Most books, when introducing induction, shy away from handling the degenerate case, and instead start the induction at the first interesting case.  This often results in essentially repeating the argument for the inductive step twice, once to prove the base step from the degenerate case, and once where you'd expect it.  I understand why this is done; it's hard enough to get first-time students of induction to handle the "obvious" part of the structure, without also having them worry about vacuities.  (If, however, you really like vacuities, you might enjoy an old MO question.)  My question isn't about whether or not this is good pedagogical practice.  (For that, there's MESE!)
To clarify my terminology, I give the first example that comes to mind.  I won't write it out in detail because this isn't a textbook, and I'm trying your patience already.

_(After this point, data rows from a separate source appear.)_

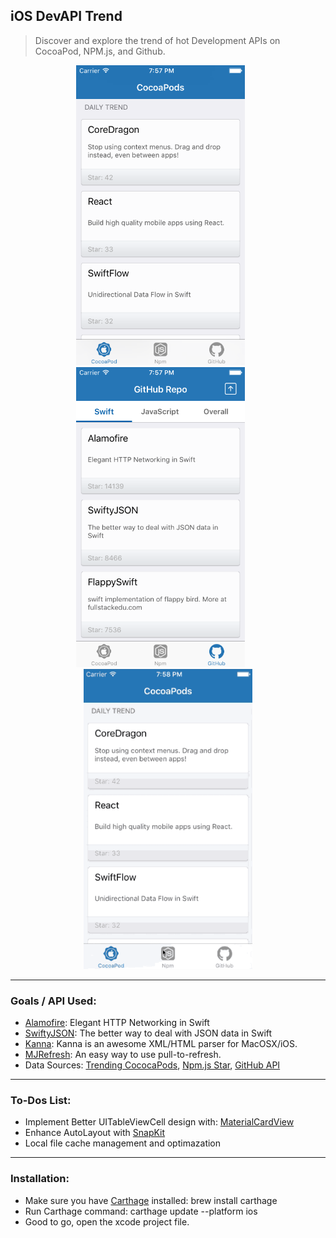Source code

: ## iOS DevAPI Trend

> Discover and explore the trend of hot Development APIs on CocoaPod, NPM.js, and Github.

<p align="center">
<img src="./images/1.0.png" height="480" width="270"> &nbsp; &nbsp; &nbsp;
<img src="./images/1.1.png" height="480" width="270"> &nbsp; &nbsp; &nbsp;
<img src="./images/1.2.gif" height="480" width="270">
<hr>
</p>

### Goals / API Used: 
- [Alamofire](https://github.com/Alamofire/Alamofire): Elegant HTTP Networking in Swift
- [SwiftyJSON](https://github.com/SwiftyJSON/SwiftyJSON): The better way to deal with JSON data in Swift
- [Kanna](https://github.com/tid-kijyun/Kanna): Kanna is an awesome XML/HTML parser for MacOSX/iOS.
- [MJRefresh](https://github.com/CoderMJLee/MJRefresh): An easy way to use pull-to-refresh.
- Data Sources: [Trending CococaPods](https://trendingcocoapods.github.io), [Npm.js Star](https://www.npmjs.com/browse/star), [GitHub API](https://developer.github.com/v3/search/)

---

### To-Dos List:
- Implement Better UITableViewCell design with: [MaterialCardView](https://github.com/cemolcay/MaterialCardView)
- Enhance AutoLayout with [SnapKit](http://snapkit.io)
- Local file cache management and optimazation 

---

### Installation:
- Make sure you have [Carthage](https://github.com/Carthage/Carthage) installed: brew install carthage 
- Run Carthage command: carthage update --platform ios
- Good to go, open the xcode project file.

Theorem:  Every $2^n\times2^n$ chessboard with one square removed can be tiled by L-trominoes.
Base case $n = 1$:  Removing one square from a $2\times2$ chessboard leaves an L-tromino.
Inductive step:  Given a $2^{n + 1}\times2^{n + 1}$ chessboard with one square removed, place an L-tromino so that it covers the central $2\times2$ subboard, except for the quadrant of that subboard that leaves in the same quadrant as the removed square.  Each quadrant is now a $2^n\times2^n$ chessboard with one square "removed" (or else covered by our first L-tromino), and so can be tiled.
It's not much work, but we have essentially been forced to make twice the same observation about $2\times2$ boards.  If instead we started at the degenerate base case $n = 0$, then we wouldn't be repeating ourselves (and the inductive step would work without change, with the first step serving as the proof of our non-degenerate base case):
Degenerate base case $n = 0$:  Removing one square from a $1\times1$ chessboard leaves the empty board, which can vacuously be tiled by L-trominoes.
Again, my question isn't about whether writing the proof this way is better.  Rather, it is about interesting examples of inductions that don't have a degenerate base case.
 A: Cool question!
One that comes to mind quickly is proving that the sum of the angles in any polygon with $n$ sides is $180(n-2)$. The base case of triangles isn't necessarily too difficult, but it's different from the inductive step.
While I'm not sure if you would put this in that category, the Chinese remainder theorem also comes to mind. The base case has to be proved on its own, and the inductive step reduces to applying the base case repeatedly.
Also, I've linked a previous question that is similar.
What are some examples of induction where the base case is difficult but the inductive step is trivial?
Hope this helps!
A: Let $f_n$ be the fibonacci sequence with $f_0=0,f_1=1$.
We have the formula $f_n = \frac{\varphi^n - (1-\varphi)^n}{\sqrt{5}}$ (which one can prove inductively).
However we can define the negative fibonaccis via the recursion $f_n = f_{n+2}-f_{n+1}$ and the formula still works.
So this is an example where you can go back indefinitely.
A: @WoofWoofInfinitesimal gave a nice answer with a pointer to a different question.
One of @GerryMyerson's answers there gives a good example of this phenomenon:  the degenerate case of Pick's theorem would be a "2-gon", but Pick's theorem isn't generally true for 2-gons.  Instead, one has to prove the case of triangles, which already contains most of the work for the inductive step, as the base case.
There is also @ManuN's answer:  the integral form $R_{n - 1}(x) = \displaystyle\int_a^x \frac{f^{(n)}(t)}{(n - 1)!}(x - t)^{n - 1}\mathrm dt$ of Taylor's theorem doesn't have an obvious-to-me degenerate version at $n = 0$.